__What to work on__:
From the entries below, copy out every line with "AVIF" in it.

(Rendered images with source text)
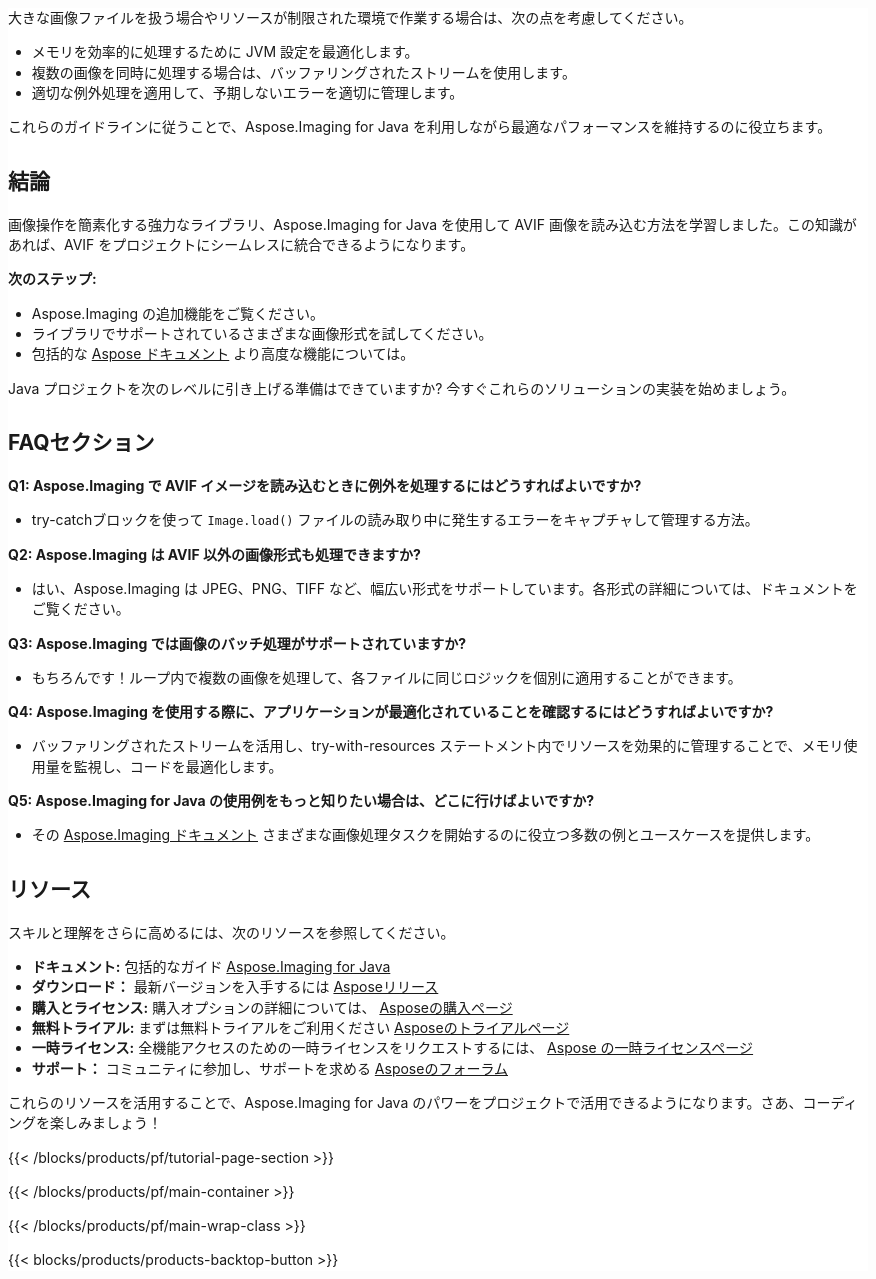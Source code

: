 大きな画像ファイルを扱う場合やリソースが制限された環境で作業する場合は、次の点を考慮してください。

- メモリを効率的に処理するために JVM 設定を最適化します。
- 複数の画像を同時に処理する場合は、バッファリングされたストリームを使用します。
- 適切な例外処理を適用して、予期しないエラーを適切に管理します。

これらのガイドラインに従うことで、Aspose.Imaging for Java を利用しながら最適なパフォーマンスを維持するのに役立ちます。

## 結論

画像操作を簡素化する強力なライブラリ、Aspose.Imaging for Java を使用して AVIF 画像を読み込む方法を学習しました。この知識があれば、AVIF をプロジェクトにシームレスに統合できるようになります。

**次のステップ:**
- Aspose.Imaging の追加機能をご覧ください。
- ライブラリでサポートされているさまざまな画像形式を試してください。
- 包括的な [Aspose ドキュメント](https://reference.aspose.com/imaging/java/) より高度な機能については。

Java プロジェクトを次のレベルに引き上げる準備はできていますか? 今すぐこれらのソリューションの実装を始めましょう。

## FAQセクション

**Q1: Aspose.Imaging で AVIF イメージを読み込むときに例外を処理するにはどうすればよいですか?**
- try-catchブロックを使って `Image.load()` ファイルの読み取り中に発生するエラーをキャプチャして管理する方法。

**Q2: Aspose.Imaging は AVIF 以外の画像形式も処理できますか?**
- はい、Aspose.Imaging は JPEG、PNG、TIFF など、幅広い形式をサポートしています。各形式の詳細については、ドキュメントをご覧ください。

**Q3: Aspose.Imaging では画像のバッチ処理がサポートされていますか?**
- もちろんです！ループ内で複数の画像を処理して、各ファイルに同じロジックを個別に適用することができます。

**Q4: Aspose.Imaging を使用する際に、アプリケーションが最適化されていることを確認するにはどうすればよいですか?**
- バッファリングされたストリームを活用し、try-with-resources ステートメント内でリソースを効果的に管理することで、メモリ使用量を監視し、コードを最適化します。

**Q5: Aspose.Imaging for Java の使用例をもっと知りたい場合は、どこに行けばよいですか?**
- その [Aspose.Imaging ドキュメント](https://reference.aspose.com/imaging/java/) さまざまな画像処理タスクを開始するのに役立つ多数の例とユースケースを提供します。

## リソース

スキルと理解をさらに高めるには、次のリソースを参照してください。

- **ドキュメント:** 包括的なガイド [Aspose.Imaging for Java](https://reference.aspose.com/imaging/java/)
- **ダウンロード：** 最新バージョンを入手するには [Asposeリリース](https://releases.aspose.com/imaging/java/)
- **購入とライセンス:** 購入オプションの詳細については、 [Asposeの購入ページ](https://purchase.aspose.com/buy)
- **無料トライアル:** まずは無料トライアルをご利用ください [Asposeのトライアルページ](https://releases.aspose.com/imaging/java/)
- **一時ライセンス:** 全機能アクセスのための一時ライセンスをリクエストするには、 [Aspose の一時ライセンスページ](https://purchase.aspose.com/temporary-license/)
- **サポート：** コミュニティに参加し、サポートを求める [Asposeのフォーラム](https://forum.aspose.com/c/imaging/10)

これらのリソースを活用することで、Aspose.Imaging for Java のパワーをプロジェクトで活用できるようになります。さあ、コーディングを楽しみましょう！

{{< /blocks/products/pf/tutorial-page-section >}}

{{< /blocks/products/pf/main-container >}}

{{< /blocks/products/pf/main-wrap-class >}}

{{< blocks/products/products-backtop-button >}}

__Task answer__:
画像操作を簡素化する強力なライブラリ、Aspose.Imaging for Java を使用して AVIF 画像を読み込む方法を学習しました。この知識があれば、AVIF をプロジェクトにシームレスに統合できるようになります。
**Q1: Aspose.Imaging で AVIF イメージを読み込むときに例外を処理するにはどうすればよいですか?**
**Q2: Aspose.Imaging は AVIF 以外の画像形式も処理できますか?**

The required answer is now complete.